To give a sense of how widespread the student loan endemic is and how important it is to come up with meaningful solutions, the $1.2 trillion college student debt burden is spread among 37 million borrowers, 5.4 million of whom have already defaulted. Unlike traditional Sallie Mae government loans or private student loans, ISAs would not create any student debt that immediately starts accruing interest after graduation. Instead the ISA would entitle an investor to a small percentage of the future stream of a student's cash flows across many years following college.

In short, ISA investors are betting on the long-term success of their students rather than the short-term ability of students to meet their student debt obligations. Investors only make money on ISAs if students are successfully employed post-college and that's the risk the investors take. If the students do very well financially after college, they will end up paying more than they would have in tuition. If they are less successful, they may end up paying a lot less, but without the mechanism of default under the traditional student loan system.

The Income Sharing Agreement (ISA) idea was originally proposed by Milton Friedman, in his 1955 essay titled, "The Role of Government in Education." In essence, Friedman argued that college education should be funded through an "equity investment" rather than debt.

ISAs have already been launched in several pilot programs, demonstrating substantial potential for growth. Upstart, an ISA start-up which matches students and investors, has won high-profile backing from Google Ventures and has launched a pilot with a several hand-picked students and investors.
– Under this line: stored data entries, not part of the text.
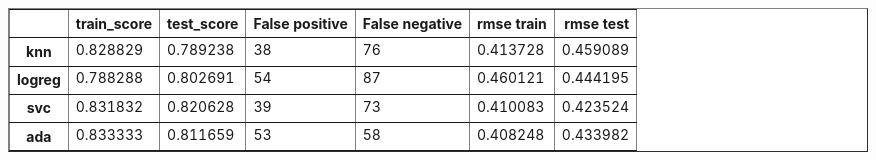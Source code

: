


<div>
<style scoped>
    .dataframe tbody tr th:only-of-type {
        vertical-align: middle;
    }

    .dataframe tbody tr th {
        vertical-align: top;
    }

    .dataframe thead th {
        text-align: right;
    }
</style>
<table border="1" class="dataframe">
  <thead>
    <tr style="text-align: right;">
      <th></th>
      <th>train_score</th>
      <th>test_score</th>
      <th>False positive</th>
      <th>False negative</th>
      <th>rmse train</th>
      <th>rmse test</th>
    </tr>
  </thead>
  <tbody>
    <tr>
      <th>knn</th>
      <td>0.828829</td>
      <td>0.789238</td>
      <td>38</td>
      <td>76</td>
      <td>0.413728</td>
      <td>0.459089</td>
    </tr>
    <tr>
      <th>logreg</th>
      <td>0.788288</td>
      <td>0.802691</td>
      <td>54</td>
      <td>87</td>
      <td>0.460121</td>
      <td>0.444195</td>
    </tr>
    <tr>
      <th>svc</th>
      <td>0.831832</td>
      <td>0.820628</td>
      <td>39</td>
      <td>73</td>
      <td>0.410083</td>
      <td>0.423524</td>
    </tr>
    <tr>
      <th>ada</th>
      <td>0.833333</td>
      <td>0.811659</td>
      <td>53</td>
      <td>58</td>
      <td>0.408248</td>
      <td>0.433982</td>
    </tr>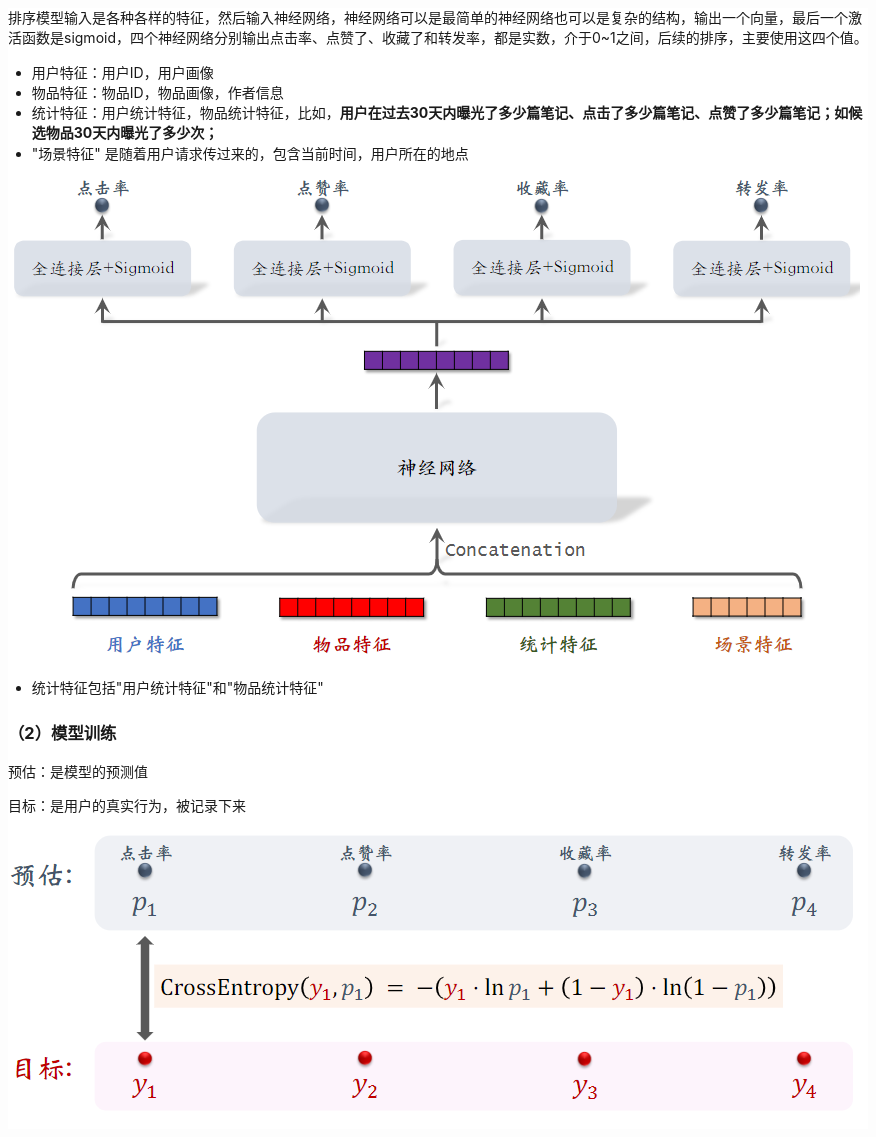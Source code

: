 排序模型输入是各种各样的特征，然后输入神经网络，神经网络可以是最简单的神经网络也可以是复杂的结构，输出一个向量，最后一个激活函数是sigmoid，四个神经网络分别输出点击率、点赞了、收藏了和转发率，都是实数，介于0\~1之间，后续的排序，主要使用这四个值。

- 用户特征：用户ID，用户画像
- 物品特征：物品ID，物品画像，作者信息
- 统计特征：用户统计特征，物品统计特征，比如，**用户在过去30天内曝光了多少篇笔记、点击了多少篇笔记、点赞了多少篇笔记；如候选物品30天内曝光了多少次；**
- "场景特征" 是随着用户请求传过来的，包含当前时间，用户所在的地点

![](image/image_tXLFxsH7mC.png)

- 统计特征包括"用户统计特征"和"物品统计特征"

### （2）模型训练

预估：是模型的预测值

目标：是用户的真实行为，被记录下来

![](image/image_2PCtgh2cFE.png)
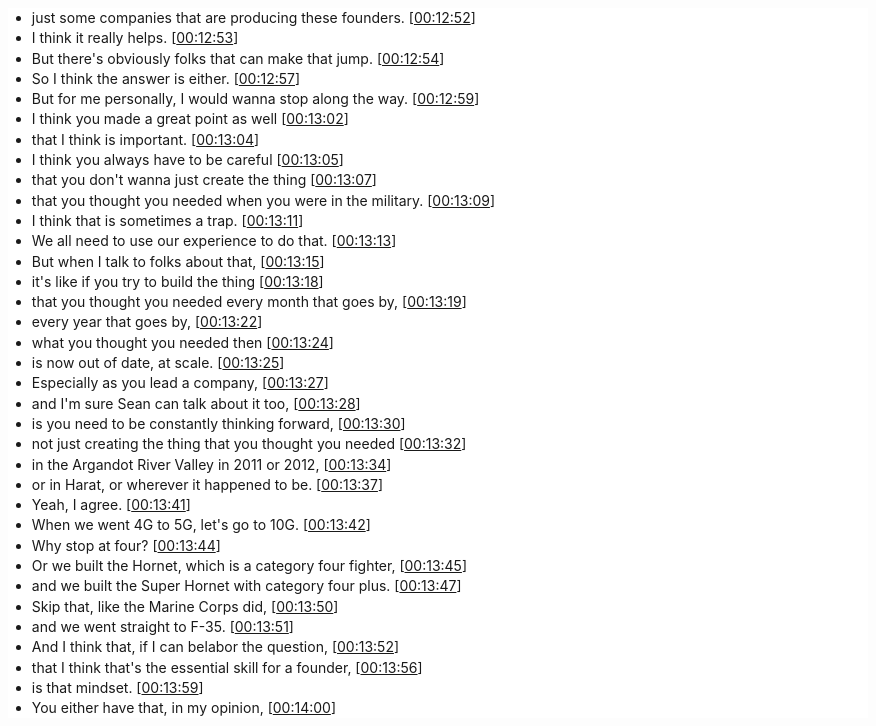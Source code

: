 *  just some companies that are producing these founders. [[00:12:52](https://www.youtube.com/watch?v=yqf20n6q2vI&t=772.02s)]
*  I think it really helps. [[00:12:53](https://www.youtube.com/watch?v=yqf20n6q2vI&t=773.78s)]
*  But there's obviously folks that can make that jump. [[00:12:54](https://www.youtube.com/watch?v=yqf20n6q2vI&t=774.86s)]
*  So I think the answer is either. [[00:12:57](https://www.youtube.com/watch?v=yqf20n6q2vI&t=777.9s)]
*  But for me personally, I would wanna stop along the way. [[00:12:59](https://www.youtube.com/watch?v=yqf20n6q2vI&t=779.62s)]
*  I think you made a great point as well [[00:13:02](https://www.youtube.com/watch?v=yqf20n6q2vI&t=782.66s)]
*  that I think is important. [[00:13:04](https://www.youtube.com/watch?v=yqf20n6q2vI&t=784.66s)]
*  I think you always have to be careful [[00:13:05](https://www.youtube.com/watch?v=yqf20n6q2vI&t=785.94s)]
*  that you don't wanna just create the thing [[00:13:07](https://www.youtube.com/watch?v=yqf20n6q2vI&t=787.42s)]
*  that you thought you needed when you were in the military. [[00:13:09](https://www.youtube.com/watch?v=yqf20n6q2vI&t=789.34s)]
*  I think that is sometimes a trap. [[00:13:11](https://www.youtube.com/watch?v=yqf20n6q2vI&t=791.46s)]
*  We all need to use our experience to do that. [[00:13:13](https://www.youtube.com/watch?v=yqf20n6q2vI&t=793.3000000000001s)]
*  But when I talk to folks about that, [[00:13:15](https://www.youtube.com/watch?v=yqf20n6q2vI&t=795.9s)]
*  it's like if you try to build the thing [[00:13:18](https://www.youtube.com/watch?v=yqf20n6q2vI&t=798.5s)]
*  that you thought you needed every month that goes by, [[00:13:19](https://www.youtube.com/watch?v=yqf20n6q2vI&t=799.82s)]
*  every year that goes by, [[00:13:22](https://www.youtube.com/watch?v=yqf20n6q2vI&t=802.38s)]
*  what you thought you needed then [[00:13:24](https://www.youtube.com/watch?v=yqf20n6q2vI&t=804.1800000000001s)]
*  is now out of date, at scale. [[00:13:25](https://www.youtube.com/watch?v=yqf20n6q2vI&t=805.58s)]
*  Especially as you lead a company, [[00:13:27](https://www.youtube.com/watch?v=yqf20n6q2vI&t=807.5400000000001s)]
*  and I'm sure Sean can talk about it too, [[00:13:28](https://www.youtube.com/watch?v=yqf20n6q2vI&t=808.98s)]
*  is you need to be constantly thinking forward, [[00:13:30](https://www.youtube.com/watch?v=yqf20n6q2vI&t=810.7s)]
*  not just creating the thing that you thought you needed [[00:13:32](https://www.youtube.com/watch?v=yqf20n6q2vI&t=812.58s)]
*  in the Argandot River Valley in 2011 or 2012, [[00:13:34](https://www.youtube.com/watch?v=yqf20n6q2vI&t=814.3000000000001s)]
*  or in Harat, or wherever it happened to be. [[00:13:37](https://www.youtube.com/watch?v=yqf20n6q2vI&t=817.62s)]
*  Yeah, I agree. [[00:13:41](https://www.youtube.com/watch?v=yqf20n6q2vI&t=821.22s)]
*  When we went 4G to 5G, let's go to 10G. [[00:13:42](https://www.youtube.com/watch?v=yqf20n6q2vI&t=822.0600000000001s)]
*  Why stop at four? [[00:13:44](https://www.youtube.com/watch?v=yqf20n6q2vI&t=824.1800000000001s)]
*  Or we built the Hornet, which is a category four fighter, [[00:13:45](https://www.youtube.com/watch?v=yqf20n6q2vI&t=825.0600000000001s)]
*  and we built the Super Hornet with category four plus. [[00:13:47](https://www.youtube.com/watch?v=yqf20n6q2vI&t=827.7800000000001s)]
*  Skip that, like the Marine Corps did, [[00:13:50](https://www.youtube.com/watch?v=yqf20n6q2vI&t=830.1800000000001s)]
*  and we went straight to F-35. [[00:13:51](https://www.youtube.com/watch?v=yqf20n6q2vI&t=831.58s)]
*  And I think that, if I can belabor the question, [[00:13:52](https://www.youtube.com/watch?v=yqf20n6q2vI&t=832.9000000000001s)]
*  that I think that's the essential skill for a founder, [[00:13:56](https://www.youtube.com/watch?v=yqf20n6q2vI&t=836.22s)]
*  is that mindset. [[00:13:59](https://www.youtube.com/watch?v=yqf20n6q2vI&t=839.7800000000001s)]
*  You either have that, in my opinion, [[00:14:00](https://www.youtube.com/watch?v=yqf20n6q2vI&t=840.98s)]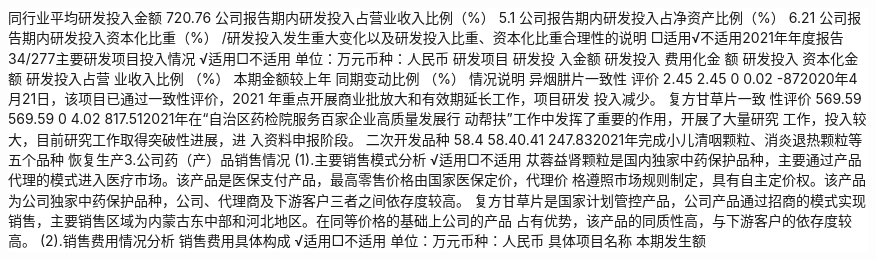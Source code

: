 同行业平均研发投入金额
720.76
公司报告期内研发投入占营业收入比例（%）
5.1
公司报告期内研发投入占净资产比例（%）
6.21
公司报告期内研发投入资本化比重（%）
/研发投入发生重大变化以及研发投入比重、资本化比重合理性的说明
□适用√不适用2021年年度报告
34/277主要研发项目投入情况
√适用□不适用
单位：万元币种：人民币
研发项目
研发投
入金额
研发投入
费用化金
额
研发投入
资本化金
额
研发投入占营
业收入比例
（%）
本期金额较上年
同期变动比例
（%）
情况说明
异烟肼片一致性
评价
2.45
2.45
0
0.02
-872020年4月21日，该项目已通过一致性评价，2021
年重点开展商业批放大和有效期延长工作，项目研发
投入减少。
复方甘草片一致
性评价
569.59
569.59
0
4.02
817.512021年在“自治区药检院服务百家企业高质量发展行
动帮扶”工作中发挥了重要的作用，开展了大量研究
工作，投入较大，目前研究工作取得突破性进展，进
入资料申报阶段。
二次开发品种
58.4
58.40.41
247.832021年完成小儿清咽颗粒、消炎退热颗粒等五个品种
恢复生产3.公司药（产）品销售情况
(1).主要销售模式分析
√适用□不适用
苁蓉益肾颗粒是国内独家中药保护品种，主要通过产品代理的模式进入医疗市场。该产品是医保支付产品，最高零售价格由国家医保定价，代理价
格遵照市场规则制定，具有自主定价权。该产品为公司独家中药保护品种，公司、代理商及下游客户三者之间依存度较高。
复方甘草片是国家计划管控产品，公司产品通过招商的模式实现销售，主要销售区域为内蒙古东中部和河北地区。在同等价格的基础上公司的产品
占有优势，该产品的同质性高，与下游客户的依存度较高。
(2).销售费用情况分析
销售费用具体构成
√适用□不适用
单位：万元币种：人民币
具体项目名称
本期发生额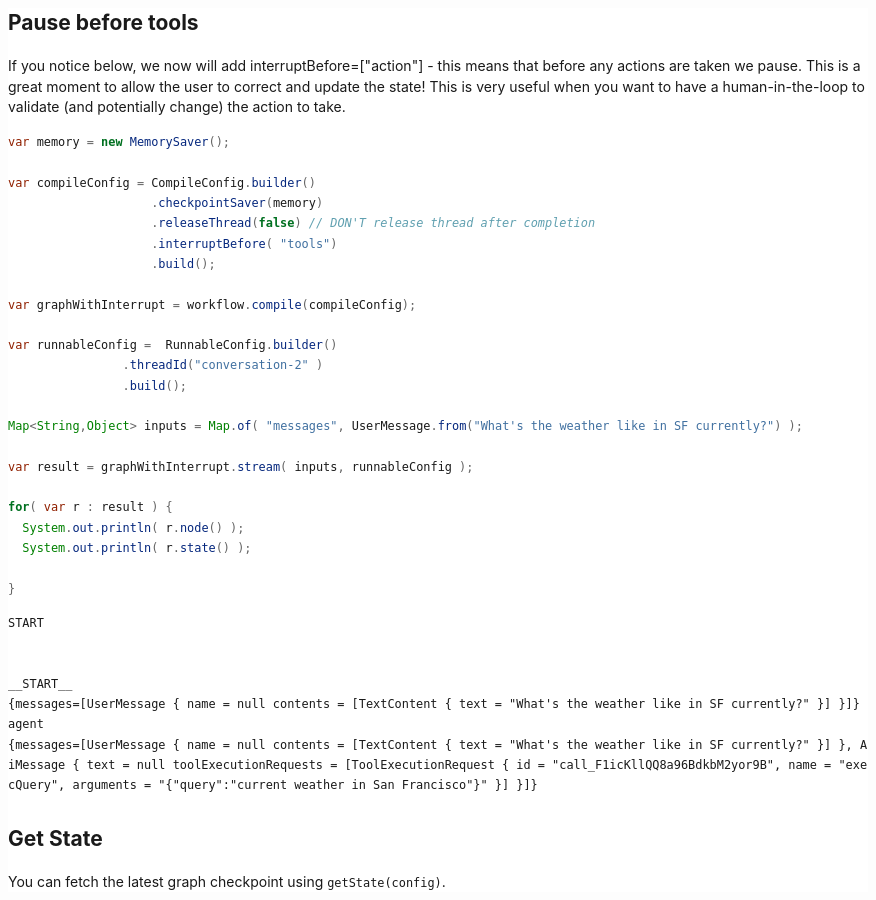 
## Pause before tools

If you notice below, we now will add interruptBefore=["action"] - this means that before any actions are taken we pause. This is a great moment to allow the user to correct and update the state! This is very useful when you want to have a human-in-the-loop to validate (and potentially change) the action to take.



```java
var memory = new MemorySaver();

var compileConfig = CompileConfig.builder()
                    .checkpointSaver(memory)
                    .releaseThread(false) // DON'T release thread after completion
                    .interruptBefore( "tools")
                    .build();

var graphWithInterrupt = workflow.compile(compileConfig);

var runnableConfig =  RunnableConfig.builder()
                .threadId("conversation-2" )
                .build();

Map<String,Object> inputs = Map.of( "messages", UserMessage.from("What's the weather like in SF currently?") );

var result = graphWithInterrupt.stream( inputs, runnableConfig );

for( var r : result ) {
  System.out.println( r.node() );
  System.out.println( r.state() );
  
}

```

    START 


    __START__
    {messages=[UserMessage { name = null contents = [TextContent { text = "What's the weather like in SF currently?" }] }]}
    agent
    {messages=[UserMessage { name = null contents = [TextContent { text = "What's the weather like in SF currently?" }] }, AiMessage { text = null toolExecutionRequests = [ToolExecutionRequest { id = "call_F1icKllQQ8a96BdkbM2yor9B", name = "execQuery", arguments = "{"query":"current weather in San Francisco"}" }] }]}


## Get State

You can fetch the latest graph checkpoint using `getState(config)`.


[`Channel`]: https://langgraph4j.github.io/langgraph4j/apidocs/org/bsc/langgraph4j/state/Channel.html
[MessagesState]: https://langgraph4j.github.io/langgraph4j/apidocs/org/bsc/langgraph4j/prebuilt/MessagesState.html
[langchain4j]: https://docs.langchain4j.dev
[tools]: https://docs.langchain4j.dev/tutorials/tools
[chat model]: https://docs.langchain4j.dev/tutorials/chat-and-language-models
[tool calling]: https://docs.langchain4j.dev/tutorials/tools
Lumni, a similar ISA start-up co-founded in 2002 by Vanderbilt economist Miguel Palacios and entrepreneur Felipe Vergara, has funded nearly 5,000 students in five countries.

Some have argued that for income-share agreements to go mainstream, they need more legal and regulatory clarity. This spurred Sen. Marco Rubio (R-FL) and Rep. Tom Petri (R-WI) to introduce legislation that would 'broaden the use' of ISAs. For Rubio, student debt is personal since when he was sworn into office in January 2011, he owed more than $100,000 in student loans. He also is driven by the belief that the $1.2 trillion student loan industry is a drag on the economy.

Some proponents have acknowledged that ISAs may not help the majority of students but rather focus on students pursuing STEM (Science, Technology, Engineering, and Math) careers. They contend that ISAs will provide an incentive for students to pursue degrees that have a high success rate with post-collegiate employment (such as STEM fields) rather than continue to fund students in fields that ultimately do not lead to jobs.

In sum, there is a lot of hope that ISAs will act as a mechanism that will help reduce overall student debt, especially given ISAs are one of the few plausible solutions being introduced.